Central African ministers have agreed to merge two regional blocs in a move to boost trade and integration. The 11-member Economic Community of Central African States (ECCAS) will join with the six-member Economic and Monetary Community of Central Africa (CEMAC).

The deal aims to eliminate rivalry that has helped to make central Africa the poorest region among Africa’s economic groups.

The Central African economy ministers who met in Cameroon say they want to foster regional integration, accelerate economic transformation and facilitate development by merging the two economic blocs by 2023.

Cameroon, the Central African Republic, Congo, Gabon, Equatorial Guinea and Chad are members of the Economic and Monetary Community of Central Africa, or CEMAC, while the Economic Community of Central African States, ECCAS, is made up of all CEMAC member states plus Angola, Burundi, the Democratic Republic of Congo, Rwanda and Sao Tome and Principe.

“The sub-region will be more integrated, more competitive, efficient and strong enough to compete with the other regions. We have some countries that are stronger in central Africa that could push the rest,” said Charles Assamba Ongodo who heads the unit of a pilot committee created to merge both groupings.
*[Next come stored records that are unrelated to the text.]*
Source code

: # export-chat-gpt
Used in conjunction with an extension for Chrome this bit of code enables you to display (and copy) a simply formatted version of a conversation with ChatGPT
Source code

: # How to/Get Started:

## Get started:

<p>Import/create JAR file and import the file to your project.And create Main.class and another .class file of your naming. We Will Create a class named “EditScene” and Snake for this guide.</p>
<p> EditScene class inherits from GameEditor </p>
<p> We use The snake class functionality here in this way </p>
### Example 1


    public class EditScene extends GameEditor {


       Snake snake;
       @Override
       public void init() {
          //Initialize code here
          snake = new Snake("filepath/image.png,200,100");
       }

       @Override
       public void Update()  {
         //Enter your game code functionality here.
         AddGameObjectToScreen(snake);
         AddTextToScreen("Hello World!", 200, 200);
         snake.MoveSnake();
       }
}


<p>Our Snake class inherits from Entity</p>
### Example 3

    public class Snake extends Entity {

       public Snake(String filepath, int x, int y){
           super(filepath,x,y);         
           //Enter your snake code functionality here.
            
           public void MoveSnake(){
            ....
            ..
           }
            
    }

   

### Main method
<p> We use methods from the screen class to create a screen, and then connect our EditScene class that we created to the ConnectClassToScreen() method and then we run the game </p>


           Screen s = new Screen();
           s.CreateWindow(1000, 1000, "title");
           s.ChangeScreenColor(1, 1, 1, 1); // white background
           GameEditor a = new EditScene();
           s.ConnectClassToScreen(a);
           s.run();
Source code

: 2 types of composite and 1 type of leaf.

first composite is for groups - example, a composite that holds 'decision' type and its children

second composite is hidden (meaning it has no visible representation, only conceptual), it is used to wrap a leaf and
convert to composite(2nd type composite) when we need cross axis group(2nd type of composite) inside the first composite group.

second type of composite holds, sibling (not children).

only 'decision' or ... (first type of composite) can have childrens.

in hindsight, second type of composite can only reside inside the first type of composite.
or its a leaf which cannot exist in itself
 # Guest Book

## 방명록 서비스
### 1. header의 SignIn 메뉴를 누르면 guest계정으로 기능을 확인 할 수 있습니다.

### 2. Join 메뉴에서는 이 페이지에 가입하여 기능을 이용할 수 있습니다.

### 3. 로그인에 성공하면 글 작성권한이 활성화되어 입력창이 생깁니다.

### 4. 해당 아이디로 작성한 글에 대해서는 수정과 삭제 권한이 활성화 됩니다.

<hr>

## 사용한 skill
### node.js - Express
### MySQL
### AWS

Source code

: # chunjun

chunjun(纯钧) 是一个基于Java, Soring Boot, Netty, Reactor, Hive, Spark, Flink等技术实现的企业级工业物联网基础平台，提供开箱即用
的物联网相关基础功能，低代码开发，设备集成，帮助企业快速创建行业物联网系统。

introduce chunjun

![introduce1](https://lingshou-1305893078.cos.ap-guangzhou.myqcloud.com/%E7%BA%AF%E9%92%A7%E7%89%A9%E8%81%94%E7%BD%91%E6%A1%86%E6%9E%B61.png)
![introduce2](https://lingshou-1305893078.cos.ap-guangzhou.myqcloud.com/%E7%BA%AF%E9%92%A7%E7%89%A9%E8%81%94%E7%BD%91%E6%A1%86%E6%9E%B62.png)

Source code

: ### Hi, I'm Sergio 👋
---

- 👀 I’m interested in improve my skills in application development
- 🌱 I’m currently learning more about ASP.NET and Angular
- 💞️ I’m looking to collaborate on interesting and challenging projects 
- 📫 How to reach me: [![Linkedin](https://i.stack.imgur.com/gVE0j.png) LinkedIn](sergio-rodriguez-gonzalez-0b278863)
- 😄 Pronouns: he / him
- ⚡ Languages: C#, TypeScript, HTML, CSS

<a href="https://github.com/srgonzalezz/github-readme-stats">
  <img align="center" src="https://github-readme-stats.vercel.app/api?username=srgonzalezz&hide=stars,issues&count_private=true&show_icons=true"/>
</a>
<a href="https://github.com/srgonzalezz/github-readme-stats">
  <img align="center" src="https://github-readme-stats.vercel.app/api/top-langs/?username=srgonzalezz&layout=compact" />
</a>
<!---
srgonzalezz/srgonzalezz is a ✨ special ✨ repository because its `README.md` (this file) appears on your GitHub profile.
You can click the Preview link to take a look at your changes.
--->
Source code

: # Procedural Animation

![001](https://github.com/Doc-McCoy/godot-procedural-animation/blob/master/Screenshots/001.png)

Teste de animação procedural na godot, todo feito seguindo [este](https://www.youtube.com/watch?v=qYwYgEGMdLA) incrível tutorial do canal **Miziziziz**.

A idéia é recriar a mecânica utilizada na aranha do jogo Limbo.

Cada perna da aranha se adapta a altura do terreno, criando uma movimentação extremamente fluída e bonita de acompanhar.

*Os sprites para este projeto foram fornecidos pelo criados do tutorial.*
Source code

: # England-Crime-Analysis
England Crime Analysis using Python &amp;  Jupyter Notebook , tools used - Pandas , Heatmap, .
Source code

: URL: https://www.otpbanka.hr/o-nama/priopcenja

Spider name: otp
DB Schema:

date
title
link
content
Ongodo further added that having one economic bloc instead of two will reduce administrative duplication and associated costs.

Both ECCAS and CEMAC were created to reduce inequality and poverty in central Africa. With ECCAS coming into existence in 1983 while CEMAC was created a decade later in 1999. Together, ECCAS and CEMAC constitute a market of a population of more than 240 million people and is the least integrated region in Africa, according to the African Union.

Moise Taboue, one of the pilot committee’s consultants, says the effects of Russia’s ongoing war in Ukraine underscore the need for central Africa to merge its two economic structures and focus on its development.

Taboue said central African states produce about 5% of pharmaceutical products they need and spend $269 million to import pharmaceutical products from Europe each year despite their huge potential. He further added that the over-dependency of central African states on imports is responsible for hardships among civilians caused by scarcity and spiraling food and commodity prices since Russia launched its war in Ukraine in February of this year.

Cross-border business among central African states is estimated at less than 5% against a continental average of about 20 percent. The region still lags behind in matters land, air and sea infrastructure which are required for full integration.